Problem details » From the entries below, list each line with "newcommand".

Recorded information »
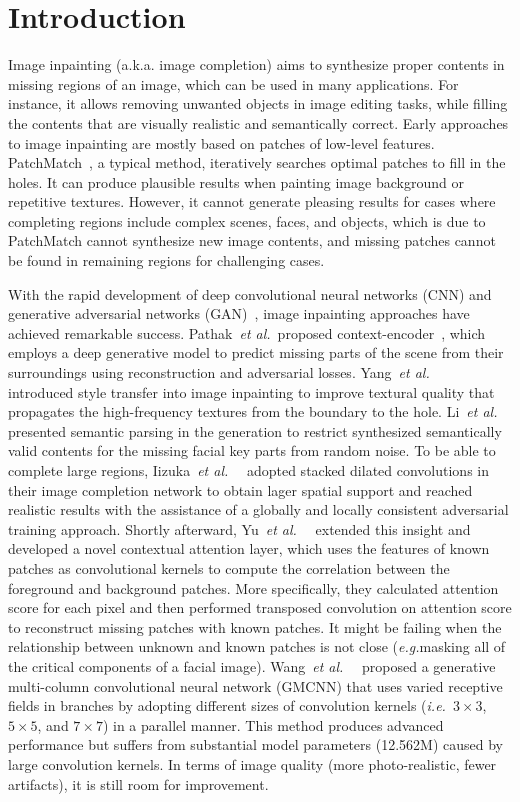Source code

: \documentclass[journal]{IEEEtran}
\newcommand{\etal}{\emph{et al.}~}
\newcommand{\ie}{\emph{i.e.}}
\newcommand{\eg}{\emph{e.g.}}
\begin{document}
\IEEEpeerreviewmaketitle


\section{Introduction}
Image inpainting (a.k.a. image completion) aims to synthesize proper contents in missing regions of an image, which can be used in many applications. For instance, it allows removing unwanted objects in image editing tasks, while filling the contents that are visually realistic and semantically correct. Early approaches to image inpainting are mostly based on patches of low-level features. PatchMatch~\cite{patch-match}, a typical method, iteratively searches optimal patches to fill in the holes. It can produce plausible results when painting image background or repetitive textures. However, it cannot generate pleasing results for cases where completing regions include complex scenes, faces, and objects, which is due to PatchMatch cannot synthesize new image contents, and missing patches cannot be found in remaining regions for challenging cases.

With the rapid development of deep convolutional neural networks (CNN) and generative adversarial networks (GAN)~\cite{GAN}, image inpainting approaches have achieved remarkable success. Pathak~\etal proposed context-encoder~\cite{CE}, which employs a deep generative model to predict missing parts of the scene from their surroundings using reconstruction and adversarial losses. Yang~\etal~\cite{high-resolution-multi-scale} introduced style transfer into image inpainting to improve textural quality that propagates the high-frequency textures from the boundary to the hole. Li~\etal~\cite{GFC} presented semantic parsing in the generation to restrict synthesized semantically valid contents for the missing facial key parts from random noise. To be able to complete large regions, Iizuka~\etal~\cite{globally-and-locally} adopted stacked dilated convolutions in their image completion network to obtain lager spatial support and reached realistic results with the assistance of a globally and locally consistent adversarial training approach. Shortly afterward, Yu~\etal~\cite{contextual-attention} extended this insight and developed a novel contextual attention layer, which uses the features of known patches as convolutional kernels to compute the correlation between the foreground and background patches. More specifically, they calculated attention score for each pixel and then performed transposed convolution on attention score to reconstruct missing patches with known patches. It might be failing when the relationship between unknown and known patches is not close (\eg masking all of the critical components of a facial image). Wang~\etal~\cite{GMCNN} proposed a generative multi-column convolutional neural network (GMCNN) that uses varied receptive fields in branches by adopting different sizes of convolution kernels (\ie~$3\times 3$, $ 5\times 5$, and $7 \times 7$) in a parallel manner. This method produces advanced performance but suffers from substantial model parameters (12.562M) caused by large convolution kernels. In terms of image quality (more photo-realistic, fewer artifacts), it is still room for improvement.
\end{document}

Written solution »
\newcommand{\etal}{\emph{et al.}~}
\newcommand{\ie}{\emph{i.e.}}
\newcommand{\eg}{\emph{e.g.}}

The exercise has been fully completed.